In actual clock-gated designs, it is likely that more than one enable signals exist. To perform fine-grained RTPG for these designs, we propose an idea of "power gating domain" (PG-domain). The PG-domain is defined as a group of circuits that are power gated with a unique enable signal. We describe the PG-domain by using an example shown in Fig. 2. In this circuit there are two enable signals EN_A and EN_B, controlling clock-gating for multi-bit registers regA and regB, respectively. Combinational logic gates enclosed with a dotted line and indicated as "Group_A" perform computation only for the register regA. In other words, the logic gates in Group_A become idle if regA is not updated. This allows us to power
gate the combinational logic gates in Group_A with the enable signal EN_A. Hence, we refer to Group_A as the "PG-domain A". Similarly, logic gates indicated as "Group_B" can be power-gated using the enable signal EN_B. We hence refer to Group_B as the "PG-domain B".
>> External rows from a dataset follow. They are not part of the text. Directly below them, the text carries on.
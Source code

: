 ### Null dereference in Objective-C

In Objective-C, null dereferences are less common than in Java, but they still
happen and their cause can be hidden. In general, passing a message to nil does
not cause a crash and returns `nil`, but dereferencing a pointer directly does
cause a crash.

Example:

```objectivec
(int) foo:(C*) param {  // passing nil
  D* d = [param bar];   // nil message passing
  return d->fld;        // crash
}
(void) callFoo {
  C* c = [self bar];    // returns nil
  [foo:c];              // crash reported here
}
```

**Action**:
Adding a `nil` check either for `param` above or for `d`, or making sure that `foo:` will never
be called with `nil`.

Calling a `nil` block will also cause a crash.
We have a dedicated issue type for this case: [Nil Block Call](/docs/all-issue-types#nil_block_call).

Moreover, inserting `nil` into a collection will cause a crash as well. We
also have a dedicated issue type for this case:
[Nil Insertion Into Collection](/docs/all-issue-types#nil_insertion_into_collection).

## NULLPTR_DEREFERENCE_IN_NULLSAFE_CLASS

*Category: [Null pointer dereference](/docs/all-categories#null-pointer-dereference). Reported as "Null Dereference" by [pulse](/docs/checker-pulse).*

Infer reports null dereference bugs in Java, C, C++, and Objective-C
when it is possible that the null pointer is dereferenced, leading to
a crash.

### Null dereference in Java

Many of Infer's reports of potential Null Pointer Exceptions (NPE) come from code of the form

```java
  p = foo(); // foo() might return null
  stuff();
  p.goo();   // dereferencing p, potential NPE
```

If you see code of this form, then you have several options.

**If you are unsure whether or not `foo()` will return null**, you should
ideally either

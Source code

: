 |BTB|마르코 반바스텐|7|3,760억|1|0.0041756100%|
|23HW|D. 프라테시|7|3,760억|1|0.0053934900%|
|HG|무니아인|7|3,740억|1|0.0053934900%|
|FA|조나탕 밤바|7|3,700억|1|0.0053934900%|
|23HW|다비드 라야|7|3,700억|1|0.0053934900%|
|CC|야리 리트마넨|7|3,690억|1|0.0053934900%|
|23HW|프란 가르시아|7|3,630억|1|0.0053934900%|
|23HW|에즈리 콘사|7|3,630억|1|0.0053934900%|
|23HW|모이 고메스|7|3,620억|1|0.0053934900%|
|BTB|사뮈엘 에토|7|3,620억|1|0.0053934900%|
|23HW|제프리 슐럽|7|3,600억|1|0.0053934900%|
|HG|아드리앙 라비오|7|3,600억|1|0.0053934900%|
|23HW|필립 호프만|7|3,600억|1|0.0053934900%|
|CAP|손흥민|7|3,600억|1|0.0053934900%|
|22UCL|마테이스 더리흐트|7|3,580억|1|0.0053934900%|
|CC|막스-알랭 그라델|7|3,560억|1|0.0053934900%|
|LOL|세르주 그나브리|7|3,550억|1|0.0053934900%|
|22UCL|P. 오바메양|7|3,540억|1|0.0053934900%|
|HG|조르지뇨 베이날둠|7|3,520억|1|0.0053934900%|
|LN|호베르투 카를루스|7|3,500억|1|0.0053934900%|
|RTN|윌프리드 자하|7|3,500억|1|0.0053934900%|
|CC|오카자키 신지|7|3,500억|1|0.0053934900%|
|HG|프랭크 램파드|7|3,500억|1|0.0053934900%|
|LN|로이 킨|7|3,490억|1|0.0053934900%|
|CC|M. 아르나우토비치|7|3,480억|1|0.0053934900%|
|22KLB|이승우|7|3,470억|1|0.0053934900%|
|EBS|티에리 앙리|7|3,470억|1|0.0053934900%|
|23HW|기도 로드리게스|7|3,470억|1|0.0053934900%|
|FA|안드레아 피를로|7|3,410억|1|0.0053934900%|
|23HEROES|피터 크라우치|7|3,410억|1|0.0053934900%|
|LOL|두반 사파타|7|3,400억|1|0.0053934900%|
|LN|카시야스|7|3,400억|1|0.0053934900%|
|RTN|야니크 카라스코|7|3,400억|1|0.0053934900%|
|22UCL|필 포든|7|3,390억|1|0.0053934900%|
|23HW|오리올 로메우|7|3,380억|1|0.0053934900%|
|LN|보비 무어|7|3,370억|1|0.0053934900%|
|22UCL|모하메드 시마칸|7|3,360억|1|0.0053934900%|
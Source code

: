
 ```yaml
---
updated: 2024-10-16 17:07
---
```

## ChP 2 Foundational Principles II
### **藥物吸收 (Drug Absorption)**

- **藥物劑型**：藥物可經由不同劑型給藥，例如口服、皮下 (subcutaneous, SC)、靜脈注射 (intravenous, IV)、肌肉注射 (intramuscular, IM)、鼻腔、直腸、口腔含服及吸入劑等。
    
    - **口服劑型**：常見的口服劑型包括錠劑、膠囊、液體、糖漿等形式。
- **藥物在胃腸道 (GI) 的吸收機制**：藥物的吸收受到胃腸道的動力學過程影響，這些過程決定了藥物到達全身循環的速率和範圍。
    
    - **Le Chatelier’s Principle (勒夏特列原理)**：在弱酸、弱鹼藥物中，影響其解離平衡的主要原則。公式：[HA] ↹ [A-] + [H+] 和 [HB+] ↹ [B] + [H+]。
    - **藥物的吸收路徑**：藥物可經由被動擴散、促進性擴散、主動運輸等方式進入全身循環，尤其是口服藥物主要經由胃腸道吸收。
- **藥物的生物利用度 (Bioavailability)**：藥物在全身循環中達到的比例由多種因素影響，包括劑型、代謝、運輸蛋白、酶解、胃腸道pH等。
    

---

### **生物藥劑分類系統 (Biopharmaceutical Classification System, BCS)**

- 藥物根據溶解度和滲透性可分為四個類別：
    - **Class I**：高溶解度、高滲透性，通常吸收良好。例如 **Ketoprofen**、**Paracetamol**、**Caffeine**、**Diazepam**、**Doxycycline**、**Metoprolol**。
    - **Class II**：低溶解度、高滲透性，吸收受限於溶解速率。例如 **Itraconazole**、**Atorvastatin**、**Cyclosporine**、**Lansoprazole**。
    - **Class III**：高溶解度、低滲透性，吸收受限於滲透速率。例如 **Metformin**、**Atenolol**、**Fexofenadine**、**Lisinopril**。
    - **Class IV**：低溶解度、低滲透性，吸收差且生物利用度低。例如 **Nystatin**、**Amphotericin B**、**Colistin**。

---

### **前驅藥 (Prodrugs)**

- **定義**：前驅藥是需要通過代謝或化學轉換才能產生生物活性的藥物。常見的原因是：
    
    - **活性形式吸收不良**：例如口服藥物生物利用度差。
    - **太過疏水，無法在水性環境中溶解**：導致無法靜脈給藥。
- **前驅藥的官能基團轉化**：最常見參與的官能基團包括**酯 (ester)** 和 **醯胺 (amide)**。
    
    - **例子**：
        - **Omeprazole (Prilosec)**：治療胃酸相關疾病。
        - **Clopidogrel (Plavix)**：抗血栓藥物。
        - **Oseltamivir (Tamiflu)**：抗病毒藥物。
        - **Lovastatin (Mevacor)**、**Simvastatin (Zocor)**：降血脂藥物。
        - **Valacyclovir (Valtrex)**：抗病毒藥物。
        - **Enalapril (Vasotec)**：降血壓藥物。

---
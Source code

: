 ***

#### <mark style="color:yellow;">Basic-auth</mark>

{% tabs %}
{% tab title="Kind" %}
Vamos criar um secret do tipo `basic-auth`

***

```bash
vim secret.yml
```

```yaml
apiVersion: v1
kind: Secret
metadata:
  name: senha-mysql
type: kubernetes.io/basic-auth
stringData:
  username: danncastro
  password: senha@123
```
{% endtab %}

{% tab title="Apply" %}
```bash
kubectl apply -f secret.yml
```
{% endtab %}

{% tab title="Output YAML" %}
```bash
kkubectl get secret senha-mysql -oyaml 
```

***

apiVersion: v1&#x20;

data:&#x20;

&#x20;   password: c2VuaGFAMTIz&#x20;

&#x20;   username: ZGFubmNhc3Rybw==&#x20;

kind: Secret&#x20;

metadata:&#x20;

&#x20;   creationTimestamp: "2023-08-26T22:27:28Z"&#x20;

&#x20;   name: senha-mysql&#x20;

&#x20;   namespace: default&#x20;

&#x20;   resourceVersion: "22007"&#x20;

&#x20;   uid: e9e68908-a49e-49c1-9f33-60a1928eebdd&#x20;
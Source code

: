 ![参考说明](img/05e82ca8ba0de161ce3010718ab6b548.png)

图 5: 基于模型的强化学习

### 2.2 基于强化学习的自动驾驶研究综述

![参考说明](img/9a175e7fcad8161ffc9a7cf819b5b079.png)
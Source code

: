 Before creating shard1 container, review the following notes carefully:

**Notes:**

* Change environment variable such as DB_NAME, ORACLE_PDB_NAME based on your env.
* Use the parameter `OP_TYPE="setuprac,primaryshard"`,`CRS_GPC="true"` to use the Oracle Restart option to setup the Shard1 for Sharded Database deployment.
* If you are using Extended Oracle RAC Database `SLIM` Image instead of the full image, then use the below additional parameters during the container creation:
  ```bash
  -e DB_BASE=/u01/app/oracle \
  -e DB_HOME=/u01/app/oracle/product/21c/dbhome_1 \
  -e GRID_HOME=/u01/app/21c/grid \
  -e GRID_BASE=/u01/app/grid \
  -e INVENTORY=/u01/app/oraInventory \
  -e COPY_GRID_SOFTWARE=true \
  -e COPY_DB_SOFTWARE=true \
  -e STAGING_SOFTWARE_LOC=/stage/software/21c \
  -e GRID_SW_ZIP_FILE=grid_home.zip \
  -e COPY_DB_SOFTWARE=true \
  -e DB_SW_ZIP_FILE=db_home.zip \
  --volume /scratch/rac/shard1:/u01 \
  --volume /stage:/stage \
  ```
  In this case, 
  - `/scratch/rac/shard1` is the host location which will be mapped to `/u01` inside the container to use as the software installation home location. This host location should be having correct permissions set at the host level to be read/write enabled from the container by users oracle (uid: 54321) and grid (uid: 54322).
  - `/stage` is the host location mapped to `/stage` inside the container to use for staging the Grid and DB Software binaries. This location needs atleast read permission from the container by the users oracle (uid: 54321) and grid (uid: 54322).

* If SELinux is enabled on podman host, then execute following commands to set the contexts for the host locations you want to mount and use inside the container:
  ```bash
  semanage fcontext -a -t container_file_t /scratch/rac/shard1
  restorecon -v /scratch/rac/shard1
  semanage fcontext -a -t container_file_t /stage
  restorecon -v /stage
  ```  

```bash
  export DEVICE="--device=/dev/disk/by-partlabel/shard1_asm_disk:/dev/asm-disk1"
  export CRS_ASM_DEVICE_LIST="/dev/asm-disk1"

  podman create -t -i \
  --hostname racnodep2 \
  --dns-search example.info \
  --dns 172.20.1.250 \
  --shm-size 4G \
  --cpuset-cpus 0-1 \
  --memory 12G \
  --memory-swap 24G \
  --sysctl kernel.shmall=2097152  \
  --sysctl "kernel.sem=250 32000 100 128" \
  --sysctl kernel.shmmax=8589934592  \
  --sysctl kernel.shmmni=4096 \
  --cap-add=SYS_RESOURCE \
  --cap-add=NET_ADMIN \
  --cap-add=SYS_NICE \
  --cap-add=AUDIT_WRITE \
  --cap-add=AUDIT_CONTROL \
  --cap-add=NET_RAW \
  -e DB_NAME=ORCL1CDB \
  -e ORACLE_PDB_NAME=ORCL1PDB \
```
In contrast, combinational logic gates indicated as "Group_X" influence not only regA but also regB. These logic gates become idle only when neither regA nor regB are updated. Therefore, we refer to Group_X as the "PG-domain AB" and power gate the domain using both EN_A and EN_B.

Logic gates indicated as "Group_Y" are not power gated because their transitive fanouts are connected to the output pins. Data at the output pins may be used outside of this circuit, and hence should be kept updated. Due to this, we do not power gate the logic gates in Group_Y. They do not belong to any PG-domain. As an extension, if this scheme is applied to the coarse-grained RTPG where the entire circuit is put into sleep, we put the gates in Group_Y into an independent PG-domain. The PG-domain is controlled by a power switch which is turned off only when the entire circuit becomes idle.


Fig. 2. Power Gating domain.

## C. Algorithm to Partition into Power Gating Domains

We describe an algorithm to partition into PG-domains for a given circuit. Let us assume a circuit depicted in Fig. 3 is given. First, we focus on an F/F and find an enable signal controlling the F/F. In Fig. 3, the flip-flop FF1 is controlled by the enable signal EN_A. Next, from the data-input terminal of the F/F we traverse combinational logic network backward until reaching input pins of the given circuit or an output terminal of an $\mathrm{F} / \mathrm{F}$. We put a label "A" to all the combinational logic gates that we meet during the traversal. Thus we extract combinational logic gates located at transitive fan-in of FF1. Then we move to the next flip-flop FF2 and find an enable signal of the flip-flop. In this case, the enable signal is identified as EN_A again. Hence, the label "A" is also put to logic gates located at transitive fan-in of FF2.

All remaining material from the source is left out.